- _PROBLEM TO WORK ON_
Print out each record, keeping it identical to the original.

- _Data items_
::::::::

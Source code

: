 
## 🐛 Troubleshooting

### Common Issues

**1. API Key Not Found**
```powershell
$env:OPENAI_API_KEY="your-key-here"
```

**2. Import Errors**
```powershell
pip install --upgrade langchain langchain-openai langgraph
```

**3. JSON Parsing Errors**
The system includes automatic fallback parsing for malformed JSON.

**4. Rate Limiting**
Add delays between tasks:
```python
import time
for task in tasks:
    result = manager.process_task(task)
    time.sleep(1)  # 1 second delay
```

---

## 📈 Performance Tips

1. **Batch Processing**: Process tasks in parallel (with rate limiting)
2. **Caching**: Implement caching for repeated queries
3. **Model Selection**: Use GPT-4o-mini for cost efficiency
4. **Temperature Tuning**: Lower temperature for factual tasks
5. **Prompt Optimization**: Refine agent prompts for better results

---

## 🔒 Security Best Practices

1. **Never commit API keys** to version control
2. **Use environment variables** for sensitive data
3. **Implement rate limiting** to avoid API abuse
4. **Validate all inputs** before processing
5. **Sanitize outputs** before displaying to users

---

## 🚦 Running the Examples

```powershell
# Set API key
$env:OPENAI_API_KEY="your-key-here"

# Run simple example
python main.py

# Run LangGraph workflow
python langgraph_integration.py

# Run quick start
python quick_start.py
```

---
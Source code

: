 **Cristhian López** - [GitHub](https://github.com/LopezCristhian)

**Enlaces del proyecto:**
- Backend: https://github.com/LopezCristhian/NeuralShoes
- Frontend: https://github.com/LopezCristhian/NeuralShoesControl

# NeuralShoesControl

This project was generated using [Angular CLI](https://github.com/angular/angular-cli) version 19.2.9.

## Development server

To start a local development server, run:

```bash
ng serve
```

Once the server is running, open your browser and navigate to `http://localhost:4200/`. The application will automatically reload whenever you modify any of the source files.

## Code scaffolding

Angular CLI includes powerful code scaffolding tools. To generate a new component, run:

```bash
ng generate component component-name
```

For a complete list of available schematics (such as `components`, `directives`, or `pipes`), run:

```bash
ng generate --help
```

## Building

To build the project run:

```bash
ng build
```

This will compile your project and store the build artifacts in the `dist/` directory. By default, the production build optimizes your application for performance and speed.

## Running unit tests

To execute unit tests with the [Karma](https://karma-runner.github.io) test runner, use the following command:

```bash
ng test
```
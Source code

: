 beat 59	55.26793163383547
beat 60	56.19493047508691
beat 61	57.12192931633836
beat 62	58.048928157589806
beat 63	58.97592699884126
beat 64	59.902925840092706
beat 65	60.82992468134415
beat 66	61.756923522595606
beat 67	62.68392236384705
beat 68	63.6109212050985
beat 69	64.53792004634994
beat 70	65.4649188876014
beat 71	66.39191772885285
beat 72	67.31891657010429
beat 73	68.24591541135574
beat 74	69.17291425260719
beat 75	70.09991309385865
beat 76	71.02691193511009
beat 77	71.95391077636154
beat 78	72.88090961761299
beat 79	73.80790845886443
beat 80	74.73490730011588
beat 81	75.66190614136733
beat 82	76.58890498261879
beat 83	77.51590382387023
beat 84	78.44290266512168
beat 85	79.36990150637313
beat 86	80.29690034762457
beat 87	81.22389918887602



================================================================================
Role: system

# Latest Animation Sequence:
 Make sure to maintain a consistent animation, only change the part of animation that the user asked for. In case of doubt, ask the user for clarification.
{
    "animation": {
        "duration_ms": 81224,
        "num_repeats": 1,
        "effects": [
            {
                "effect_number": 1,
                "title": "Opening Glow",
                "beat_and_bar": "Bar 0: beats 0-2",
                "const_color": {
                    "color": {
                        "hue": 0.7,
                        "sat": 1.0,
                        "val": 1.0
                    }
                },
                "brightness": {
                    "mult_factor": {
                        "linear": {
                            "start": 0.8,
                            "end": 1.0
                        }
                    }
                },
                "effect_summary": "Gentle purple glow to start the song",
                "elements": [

::::::::

- _OUTPUT BELOW_
Source code

: 
## 🐛 Troubleshooting

### Common Issues

**1. API Key Not Found**
```powershell
$env:OPENAI_API_KEY="your-key-here"
```

**2. Import Errors**
```powershell
pip install --upgrade langchain langchain-openai langgraph
```

**3. JSON Parsing Errors**
The system includes automatic fallback parsing for malformed JSON.

**4. Rate Limiting**
Add delays between tasks:
```python
import time
for task in tasks:
    result = manager.process_task(task)
    time.sleep(1)  # 1 second delay
```

---

## 📈 Performance Tips

1. **Batch Processing**: Process tasks in parallel (with rate limiting)
2. **Caching**: Implement caching for repeated queries
3. **Model Selection**: Use GPT-4o-mini for cost efficiency
4. **Temperature Tuning**: Lower temperature for factual tasks
5. **Prompt Optimization**: Refine agent prompts for better results

---

## 🔒 Security Best Practices

1. **Never commit API keys** to version control
2. **Use environment variables** for sensitive data
3. **Implement rate limiting** to avoid API abuse
4. **Validate all inputs** before processing
5. **Sanitize outputs** before displaying to users

---

## 🚦 Running the Examples

```powershell
# Set API key
$env:OPENAI_API_KEY="your-key-here"

# Run simple example
python main.py

# Run LangGraph workflow
python langgraph_integration.py

# Run quick start
python quick_start.py
```

---
Source code

: **Cristhian López** - [GitHub](https://github.com/LopezCristhian)

**Enlaces del proyecto:**
- Backend: https://github.com/LopezCristhian/NeuralShoes
- Frontend: https://github.com/LopezCristhian/NeuralShoesControl

# NeuralShoesControl

This project was generated using [Angular CLI](https://github.com/angular/angular-cli) version 19.2.9.

## Development server

To start a local development server, run:

```bash
ng serve
```

Once the server is running, open your browser and navigate to `http://localhost:4200/`. The application will automatically reload whenever you modify any of the source files.

## Code scaffolding

Angular CLI includes powerful code scaffolding tools. To generate a new component, run:

```bash
ng generate component component-name
```

For a complete list of available schematics (such as `components`, `directives`, or `pipes`), run:

```bash
ng generate --help
```

## Building

To build the project run:

```bash
ng build
```

This will compile your project and store the build artifacts in the `dist/` directory. By default, the production build optimizes your application for performance and speed.

## Running unit tests

To execute unit tests with the [Karma](https://karma-runner.github.io) test runner, use the following command:

```bash
ng test
```
Source code

: beat 59	55.26793163383547
beat 60	56.19493047508691
beat 61	57.12192931633836
beat 62	58.048928157589806
beat 63	58.97592699884126
beat 64	59.902925840092706
beat 65	60.82992468134415
beat 66	61.756923522595606
beat 67	62.68392236384705
beat 68	63.6109212050985
beat 69	64.53792004634994
beat 70	65.4649188876014
beat 71	66.39191772885285
beat 72	67.31891657010429
beat 73	68.24591541135574
beat 74	69.17291425260719
beat 75	70.09991309385865
beat 76	71.02691193511009
beat 77	71.95391077636154
beat 78	72.88090961761299
beat 79	73.80790845886443
beat 80	74.73490730011588
beat 81	75.66190614136733
beat 82	76.58890498261879
beat 83	77.51590382387023
beat 84	78.44290266512168
beat 85	79.36990150637313
beat 86	80.29690034762457
beat 87	81.22389918887602



================================================================================
Role: system

# Latest Animation Sequence:
 Make sure to maintain a consistent animation, only change the part of animation that the user asked for. In case of doubt, ask the user for clarification.
{
    "animation": {
        "duration_ms": 81224,
        "num_repeats": 1,
        "effects": [
            {
                "effect_number": 1,
                "title": "Opening Glow",
                "beat_and_bar": "Bar 0: beats 0-2",
                "const_color": {
                    "color": {
                        "hue": 0.7,
                        "sat": 1.0,
                        "val": 1.0
                    }
                },
                "brightness": {
                    "mult_factor": {
                        "linear": {
                            "start": 0.8,
                            "end": 1.0
                        }
                    }
                },
                "effect_summary": "Gentle purple glow to start the song",
                "elements": [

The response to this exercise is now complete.